EXERCISE GOAL :: All lines from the opening of the entries below through the line containing "template$<$typename \+\_\+\+Tp$>$ \\" must be output exactly as they appear, with no other lines.

TASK DATA ::
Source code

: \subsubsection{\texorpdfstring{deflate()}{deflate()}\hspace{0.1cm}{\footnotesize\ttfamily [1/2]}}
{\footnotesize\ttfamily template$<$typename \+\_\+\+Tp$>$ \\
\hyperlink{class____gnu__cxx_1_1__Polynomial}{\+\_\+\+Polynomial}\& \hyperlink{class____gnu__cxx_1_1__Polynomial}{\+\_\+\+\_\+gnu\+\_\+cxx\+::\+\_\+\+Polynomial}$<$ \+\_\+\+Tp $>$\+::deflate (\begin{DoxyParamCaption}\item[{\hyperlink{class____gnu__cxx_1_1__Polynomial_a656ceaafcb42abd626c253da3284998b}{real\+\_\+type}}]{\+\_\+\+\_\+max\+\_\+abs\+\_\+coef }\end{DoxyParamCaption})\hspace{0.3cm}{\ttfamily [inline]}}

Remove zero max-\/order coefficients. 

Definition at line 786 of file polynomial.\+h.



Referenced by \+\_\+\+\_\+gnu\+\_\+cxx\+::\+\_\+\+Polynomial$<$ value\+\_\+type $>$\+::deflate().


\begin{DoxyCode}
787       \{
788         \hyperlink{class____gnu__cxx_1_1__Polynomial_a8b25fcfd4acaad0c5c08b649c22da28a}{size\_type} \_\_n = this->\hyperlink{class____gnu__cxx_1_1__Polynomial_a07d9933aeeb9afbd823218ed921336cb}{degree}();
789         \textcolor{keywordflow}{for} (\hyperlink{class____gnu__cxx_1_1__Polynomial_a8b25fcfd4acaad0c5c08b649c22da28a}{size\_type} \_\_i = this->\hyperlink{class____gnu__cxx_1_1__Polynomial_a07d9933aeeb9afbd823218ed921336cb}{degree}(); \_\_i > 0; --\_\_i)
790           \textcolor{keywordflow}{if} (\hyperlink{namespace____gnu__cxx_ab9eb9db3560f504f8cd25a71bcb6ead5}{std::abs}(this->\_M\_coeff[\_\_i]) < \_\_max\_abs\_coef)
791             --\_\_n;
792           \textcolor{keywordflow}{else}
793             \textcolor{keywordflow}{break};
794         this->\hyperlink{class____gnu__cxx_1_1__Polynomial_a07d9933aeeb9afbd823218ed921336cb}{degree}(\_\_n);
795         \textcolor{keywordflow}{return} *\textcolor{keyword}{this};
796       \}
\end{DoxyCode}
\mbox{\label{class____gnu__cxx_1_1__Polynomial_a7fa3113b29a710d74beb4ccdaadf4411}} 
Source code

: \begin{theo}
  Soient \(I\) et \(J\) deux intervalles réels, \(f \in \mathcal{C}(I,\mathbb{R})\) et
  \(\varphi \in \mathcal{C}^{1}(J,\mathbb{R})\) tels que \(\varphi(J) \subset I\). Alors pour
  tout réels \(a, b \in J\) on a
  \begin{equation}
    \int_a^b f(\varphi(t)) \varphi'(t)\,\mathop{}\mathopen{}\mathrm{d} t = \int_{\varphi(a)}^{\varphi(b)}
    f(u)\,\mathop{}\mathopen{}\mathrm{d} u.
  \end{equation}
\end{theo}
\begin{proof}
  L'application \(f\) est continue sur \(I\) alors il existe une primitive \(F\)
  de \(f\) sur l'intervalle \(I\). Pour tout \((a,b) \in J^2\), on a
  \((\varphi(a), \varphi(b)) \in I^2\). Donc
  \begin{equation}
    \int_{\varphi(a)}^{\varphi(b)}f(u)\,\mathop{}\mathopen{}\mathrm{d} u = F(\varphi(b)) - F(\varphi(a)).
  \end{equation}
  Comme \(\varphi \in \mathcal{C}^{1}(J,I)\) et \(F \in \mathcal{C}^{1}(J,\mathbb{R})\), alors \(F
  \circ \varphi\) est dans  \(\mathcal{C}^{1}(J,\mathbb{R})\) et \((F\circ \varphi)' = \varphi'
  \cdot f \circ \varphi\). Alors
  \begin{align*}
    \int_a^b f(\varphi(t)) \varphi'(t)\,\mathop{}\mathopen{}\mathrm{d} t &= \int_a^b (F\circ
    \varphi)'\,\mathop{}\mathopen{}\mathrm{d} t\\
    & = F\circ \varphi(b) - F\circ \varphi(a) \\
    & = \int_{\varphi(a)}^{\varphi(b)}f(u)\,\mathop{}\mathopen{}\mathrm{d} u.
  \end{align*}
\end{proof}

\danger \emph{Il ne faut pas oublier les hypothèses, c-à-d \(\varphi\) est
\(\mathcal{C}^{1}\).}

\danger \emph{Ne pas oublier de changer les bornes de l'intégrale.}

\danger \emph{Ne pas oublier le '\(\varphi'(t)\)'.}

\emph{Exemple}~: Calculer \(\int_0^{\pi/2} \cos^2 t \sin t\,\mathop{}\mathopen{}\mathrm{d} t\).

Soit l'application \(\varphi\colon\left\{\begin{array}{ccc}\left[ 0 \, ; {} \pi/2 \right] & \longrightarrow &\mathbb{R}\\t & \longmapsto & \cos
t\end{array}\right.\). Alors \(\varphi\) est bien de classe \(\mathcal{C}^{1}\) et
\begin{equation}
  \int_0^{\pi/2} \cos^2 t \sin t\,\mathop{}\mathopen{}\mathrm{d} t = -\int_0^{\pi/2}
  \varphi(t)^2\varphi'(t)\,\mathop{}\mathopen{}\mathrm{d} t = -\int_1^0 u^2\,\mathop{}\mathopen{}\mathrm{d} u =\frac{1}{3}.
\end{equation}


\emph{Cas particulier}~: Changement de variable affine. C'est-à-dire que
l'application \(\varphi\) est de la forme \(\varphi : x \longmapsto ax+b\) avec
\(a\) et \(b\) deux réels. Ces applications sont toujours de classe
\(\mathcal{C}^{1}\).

YOUR SOLUTION ::
Source code

: \subsubsection{\texorpdfstring{deflate()}{deflate()}\hspace{0.1cm}{\footnotesize\ttfamily [1/2]}}
{\footnotesize\ttfamily template$<$typename \+\_\+\+Tp$>$ \\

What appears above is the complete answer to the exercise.